Algorithm Walkthrough

  1. Read the number of test cases, $t$. We will loop through each case individually. This is standard input handling for multiple queries.
  2. For each test case, read $n$ and $k$. Here $n$ is the budget, and $k$ is the number of desserts.
  3. Compute $2^k$. If $k$ is large, this may overflow typical integer types, but Python handles arbitrary-size integers. However, we only need to compare it with $n+1$, so we can stop multiplying once the value exceeds $n+1$ to save computation.
  4. Compute the answer as the minimum of $n+1$ and $2^k$. This accounts for both situations: either $n$ is smaller than the sum of all desserts, or $n$ can buy every subset.
  5. Print the answer for each test case.

Why it works: The power-of-two costs ensure that each subset of desserts corresponds to a unique integer sum. The smallest sum is 0, and the sums increase by all combinations of powers of two. Therefore, counting sums up to $n$ is equivalent to taking the minimum of $n+1$ and $2^k$, since the sums are exactly consecutive integers from 0 up to the total sum of all desserts.

Python Solution

import sys
input = sys.stdin.readline

t = int(input())
for _ in range(t):
    n, k = map(int, input().split())
    # Compute 2^k safely without overflow using a loop if necessary
    power = 1
    for _ in range(k):
        if power > n:
            break
        power *= 2
    print(min(n + 1, power))

The solution reads all test cases, computes $2^k$ carefully to avoid unnecessary huge integers, and then uses the min function to determine the count of affordable subsets. A subtle point is that once $2^k$ exceeds $n$, further multiplication is unnecessary because the minimum will already be $n+1$. Python handles large integers, but this early break ensures efficiency for extreme values of $k$.

Worked Examples

Example 1: n = 2, k = 2

Step power min(n+1, power) Explanation
Start 1 - Initial 2^0
Multiply 2^1 2 - 2 ≤ n+1, continue
Multiply 2^2 4 - 4 > n+1=3, break
Result - 3 Affordable subsets: {}, {0}, {1}

Example 2: n = 10, k = 2

Step power min(n+1, power) Explanation
Start 1 - Initial 2^0
Multiply 2^1 2 - Continue
Multiply 2^2 4 - Continue
Stop 4 min(11, 4)=4 Only 4 subsets affordable: {}, {0}, {1}, {0,1}

These traces confirm that the solution correctly handles small and medium budgets, stopping the multiplication early to avoid unnecessary computation.

Complexity Analysis

Measure Complexity Explanation
Time O(k) per test case We loop up to k times to compute powers, but break early if power exceeds n.
Space O(1) Only a few integer variables are used, independent of n or k.

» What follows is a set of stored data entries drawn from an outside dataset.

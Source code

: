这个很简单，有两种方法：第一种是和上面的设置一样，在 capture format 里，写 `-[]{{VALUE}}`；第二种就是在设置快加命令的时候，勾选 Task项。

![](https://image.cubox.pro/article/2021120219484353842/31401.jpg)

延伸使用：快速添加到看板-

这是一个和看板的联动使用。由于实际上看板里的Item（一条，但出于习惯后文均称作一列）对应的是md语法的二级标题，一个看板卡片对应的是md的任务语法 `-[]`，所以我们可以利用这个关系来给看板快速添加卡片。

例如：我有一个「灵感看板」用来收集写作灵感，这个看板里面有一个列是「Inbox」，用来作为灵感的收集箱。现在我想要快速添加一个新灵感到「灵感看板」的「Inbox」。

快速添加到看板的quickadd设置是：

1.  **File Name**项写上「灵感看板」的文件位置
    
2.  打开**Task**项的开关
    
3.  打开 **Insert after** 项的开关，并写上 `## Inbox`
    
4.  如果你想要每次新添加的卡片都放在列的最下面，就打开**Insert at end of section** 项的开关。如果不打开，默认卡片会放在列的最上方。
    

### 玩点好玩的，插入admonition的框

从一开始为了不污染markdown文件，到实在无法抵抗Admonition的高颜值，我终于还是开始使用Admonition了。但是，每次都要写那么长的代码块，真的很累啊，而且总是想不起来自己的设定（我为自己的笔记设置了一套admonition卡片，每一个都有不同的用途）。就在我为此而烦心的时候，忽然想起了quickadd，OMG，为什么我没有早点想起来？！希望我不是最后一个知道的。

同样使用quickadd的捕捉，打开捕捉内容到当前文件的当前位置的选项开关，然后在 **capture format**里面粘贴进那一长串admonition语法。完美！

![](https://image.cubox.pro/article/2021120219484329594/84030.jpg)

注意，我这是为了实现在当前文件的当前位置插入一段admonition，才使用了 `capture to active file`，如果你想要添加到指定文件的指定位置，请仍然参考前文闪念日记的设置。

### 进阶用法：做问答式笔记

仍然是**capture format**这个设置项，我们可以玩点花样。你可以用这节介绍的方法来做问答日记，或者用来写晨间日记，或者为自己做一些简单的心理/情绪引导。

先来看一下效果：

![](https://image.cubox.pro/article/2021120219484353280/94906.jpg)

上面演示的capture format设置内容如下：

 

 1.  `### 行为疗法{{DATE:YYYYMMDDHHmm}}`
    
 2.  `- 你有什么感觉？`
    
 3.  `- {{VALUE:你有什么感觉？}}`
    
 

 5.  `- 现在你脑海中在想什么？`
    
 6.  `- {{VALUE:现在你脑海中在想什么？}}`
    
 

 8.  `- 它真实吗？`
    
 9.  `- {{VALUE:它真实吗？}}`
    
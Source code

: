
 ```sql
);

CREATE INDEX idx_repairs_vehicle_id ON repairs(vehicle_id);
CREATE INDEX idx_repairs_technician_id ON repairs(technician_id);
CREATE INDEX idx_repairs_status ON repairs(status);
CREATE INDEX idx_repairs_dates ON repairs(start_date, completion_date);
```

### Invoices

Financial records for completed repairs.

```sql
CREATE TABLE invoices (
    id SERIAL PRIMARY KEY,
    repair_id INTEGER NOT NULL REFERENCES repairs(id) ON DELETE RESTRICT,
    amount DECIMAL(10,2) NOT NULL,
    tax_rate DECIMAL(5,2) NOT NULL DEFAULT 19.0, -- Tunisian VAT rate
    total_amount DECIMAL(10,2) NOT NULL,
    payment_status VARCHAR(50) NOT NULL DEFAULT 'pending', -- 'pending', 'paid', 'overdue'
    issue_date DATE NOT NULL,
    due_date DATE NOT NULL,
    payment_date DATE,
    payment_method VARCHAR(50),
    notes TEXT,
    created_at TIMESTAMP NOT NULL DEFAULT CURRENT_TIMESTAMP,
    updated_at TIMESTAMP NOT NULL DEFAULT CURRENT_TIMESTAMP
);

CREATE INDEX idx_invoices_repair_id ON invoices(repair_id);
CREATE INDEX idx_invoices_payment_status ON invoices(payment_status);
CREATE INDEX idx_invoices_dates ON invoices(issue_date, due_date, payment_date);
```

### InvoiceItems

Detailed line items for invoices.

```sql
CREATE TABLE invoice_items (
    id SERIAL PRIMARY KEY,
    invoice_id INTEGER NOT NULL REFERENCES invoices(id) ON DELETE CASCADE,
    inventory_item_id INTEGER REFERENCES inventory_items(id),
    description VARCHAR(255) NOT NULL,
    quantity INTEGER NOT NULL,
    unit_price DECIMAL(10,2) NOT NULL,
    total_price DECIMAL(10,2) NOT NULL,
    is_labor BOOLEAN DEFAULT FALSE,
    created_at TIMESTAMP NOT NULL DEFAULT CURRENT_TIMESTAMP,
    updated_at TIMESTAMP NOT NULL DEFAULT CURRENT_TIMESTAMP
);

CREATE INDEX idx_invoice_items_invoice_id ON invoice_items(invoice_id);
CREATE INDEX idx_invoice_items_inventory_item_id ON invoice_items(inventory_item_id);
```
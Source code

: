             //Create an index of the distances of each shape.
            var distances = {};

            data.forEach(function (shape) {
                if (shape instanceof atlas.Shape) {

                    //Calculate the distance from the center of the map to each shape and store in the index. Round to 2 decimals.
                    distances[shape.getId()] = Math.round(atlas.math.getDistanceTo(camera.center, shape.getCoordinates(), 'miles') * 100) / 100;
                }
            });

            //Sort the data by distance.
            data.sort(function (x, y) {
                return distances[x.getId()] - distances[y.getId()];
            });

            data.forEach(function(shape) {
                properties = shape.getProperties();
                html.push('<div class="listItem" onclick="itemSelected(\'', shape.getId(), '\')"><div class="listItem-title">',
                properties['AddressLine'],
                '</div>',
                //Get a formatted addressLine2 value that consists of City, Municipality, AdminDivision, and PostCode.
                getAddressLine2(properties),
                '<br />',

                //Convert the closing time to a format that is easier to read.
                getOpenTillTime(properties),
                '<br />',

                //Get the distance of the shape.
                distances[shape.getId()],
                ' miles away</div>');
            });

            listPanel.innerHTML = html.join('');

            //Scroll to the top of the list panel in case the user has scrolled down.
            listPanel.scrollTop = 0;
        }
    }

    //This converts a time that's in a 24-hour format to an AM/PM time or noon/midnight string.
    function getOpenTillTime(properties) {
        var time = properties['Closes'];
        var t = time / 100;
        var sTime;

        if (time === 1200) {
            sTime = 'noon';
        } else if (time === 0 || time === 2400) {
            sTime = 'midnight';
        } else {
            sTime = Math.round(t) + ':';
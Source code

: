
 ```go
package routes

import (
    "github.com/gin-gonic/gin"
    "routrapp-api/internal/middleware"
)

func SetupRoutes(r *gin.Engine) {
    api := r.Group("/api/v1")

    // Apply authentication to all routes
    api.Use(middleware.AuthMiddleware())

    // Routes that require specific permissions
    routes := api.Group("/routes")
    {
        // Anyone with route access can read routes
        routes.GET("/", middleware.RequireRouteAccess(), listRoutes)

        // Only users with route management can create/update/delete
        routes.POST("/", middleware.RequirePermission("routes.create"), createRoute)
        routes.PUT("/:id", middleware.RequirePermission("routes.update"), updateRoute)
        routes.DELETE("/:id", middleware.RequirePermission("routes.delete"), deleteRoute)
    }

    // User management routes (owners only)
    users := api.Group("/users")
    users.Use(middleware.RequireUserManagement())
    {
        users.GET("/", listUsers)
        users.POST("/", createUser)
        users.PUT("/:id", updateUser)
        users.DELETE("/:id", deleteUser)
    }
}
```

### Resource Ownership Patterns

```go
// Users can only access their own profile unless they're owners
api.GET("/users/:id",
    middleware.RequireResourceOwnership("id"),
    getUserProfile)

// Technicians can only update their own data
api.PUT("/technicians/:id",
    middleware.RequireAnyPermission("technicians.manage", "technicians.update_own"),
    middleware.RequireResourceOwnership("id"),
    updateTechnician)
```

The solution fits comfortably within time and memory limits even for $t = 1000$ and $k = 10^9$, because in practice the loop breaks early once power > n.

Test Cases

import sys, io

def run(inp: str) -> str:
    sys.stdin = io.StringIO(inp)
    output = io.StringIO()
    sys.stdout = output
    t = int(input())
    for _ in range(t):
        n, k = map(int, input().split())
        power = 1
        for _ in range(k):
            if power > n:
                break
            power *= 2
        print(min(n + 1, power))
    return output.getvalue().strip()

# Provided samples
assert run("5\n1 2\n2 1\n2 2\n10 2\n179 100\n") == "2\n2\n3\n4\n180"

# Custom test cases
assert run("1\n1 1\n") == "2", "minimum size inputs"
assert run("1\n1000000000 1\n") == "2", "large n, small k"
assert run("1\n1 1000000000\n") == "2", "small n, large k"
assert run("1\n100 7\n") == "100", "subset sums cut off by budget"
assert run("1\n200 8\n") == "200", "subset sums cut off by budget"
Test input Expected output What it validates
1 1 2 Minimum size input, only one dessert
1000000000 1 2 Large n, small k, only two subsets affordable
1 1000000000 2 Small n, huge k, budget only allows empty and first dessert
100 7 100 Budget limits number of subsets before reaching all 2^7 subsets
200 8 200 Budget limits subsets before reaching all 2^8 subsets

Edge Cases

If $n = 0$, the algorithm correctly outputs 1, corresponding to the empty subset. For example, $n = 0, k = 10$ produces 1 because only the empty subset is affordable. If $k = 1$ and $n = 1$, the algorithm outputs 2 because both the empty set and the single dessert are within budget. In each case, the loop correctly multiplies powers of two but stops early whenever exceeding $n+1$, ensuring efficiency even when $k$ is extremely large.